Problem to solve = Extract every line from the records below that contains the word "уровня".

The records =
☆ ☆ ☆ ☆ ☆ ☆ ☆
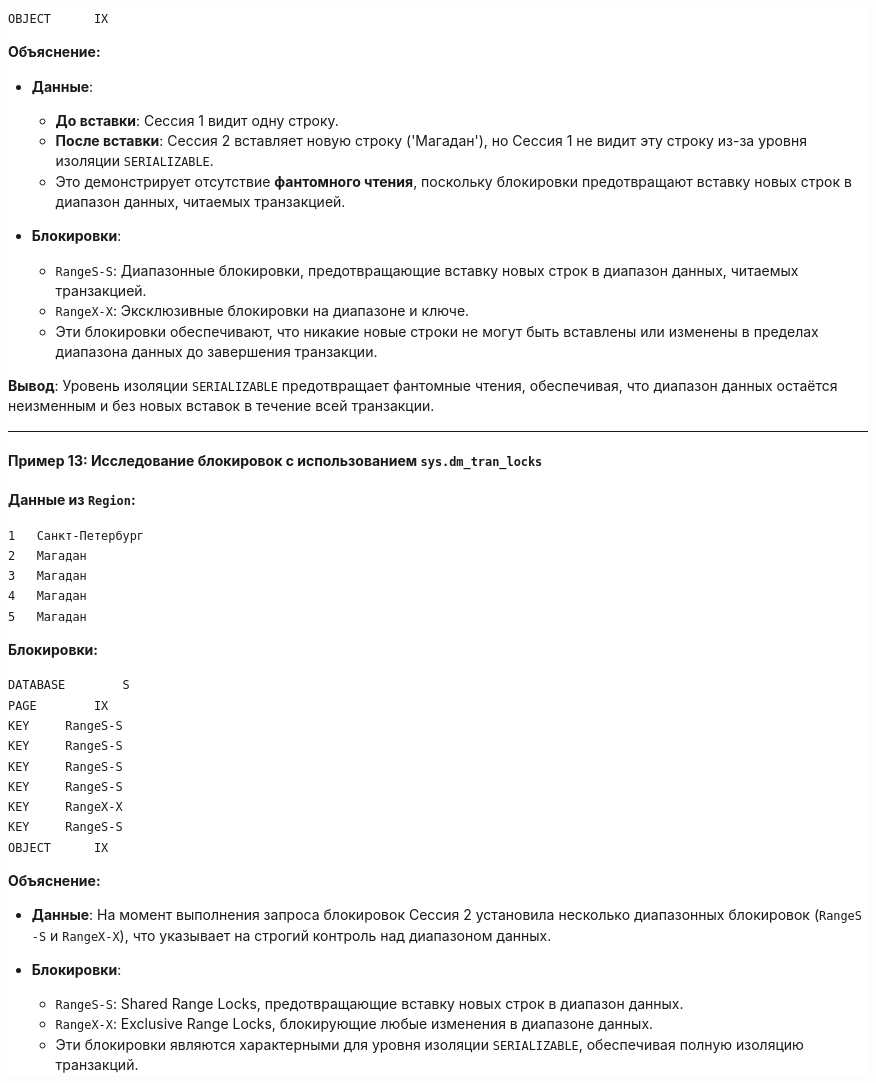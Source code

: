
 ```
OBJECT		IX
```

**Объяснение:**

- **Данные**:
  - **До вставки**: Сессия 1 видит одну строку.
  - **После вставки**: Сессия 2 вставляет новую строку ('Магадан'), но Сессия 1 не видит эту строку из-за уровня изоляции `SERIALIZABLE`.
  - Это демонстрирует отсутствие **фантомного чтения**, поскольку блокировки предотвращают вставку новых строк в диапазон данных, читаемых транзакцией.

- **Блокировки**:
  - `RangeS-S`: Диапазонные блокировки, предотвращающие вставку новых строк в диапазон данных, читаемых транзакцией.
  - `RangeX-X`: Эксклюзивные блокировки на диапазоне и ключе.
  - Эти блокировки обеспечивают, что никакие новые строки не могут быть вставлены или изменены в пределах диапазона данных до завершения транзакции.

**Вывод**: Уровень изоляции `SERIALIZABLE` предотвращает фантомные чтения, обеспечивая, что диапазон данных остаётся неизменным и без новых вставок в течение всей транзакции.

---

#### Пример 13: Исследование блокировок с использованием `sys.dm_tran_locks`

**Данные из `Region`:**
```
1	Санкт-Петербург
2	Магадан
3	Магадан
4	Магадан
5	Магадан
```
**Блокировки:**
```
DATABASE		S
PAGE		IX
KEY		RangeS-S
KEY		RangeS-S
KEY		RangeS-S
KEY		RangeS-S
KEY		RangeX-X
KEY		RangeS-S
OBJECT		IX
```

**Объяснение:**

- **Данные**: На момент выполнения запроса блокировок Сессия 2 установила несколько диапазонных блокировок (`RangeS-S` и `RangeX-X`), что указывает на строгий контроль над диапазоном данных.

- **Блокировки**:
  - `RangeS-S`: Shared Range Locks, предотвращающие вставку новых строк в диапазон данных.
  - `RangeX-X`: Exclusive Range Locks, блокирующие любые изменения в диапазоне данных.
  - Эти блокировки являются характерными для уровня изоляции `SERIALIZABLE`, обеспечивая полную изоляцию транзакций.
☆ ☆ ☆ ☆ ☆ ☆ ☆
Solution =
  - **После вставки**: Сессия 2 вставляет новую строку ('Магадан'), но Сессия 1 не видит эту строку из-за уровня изоляции `SERIALIZABLE`.
  - Эти блокировки являются характерными для уровня изоляции `SERIALIZABLE`, обеспечивая полную изоляцию транзакций.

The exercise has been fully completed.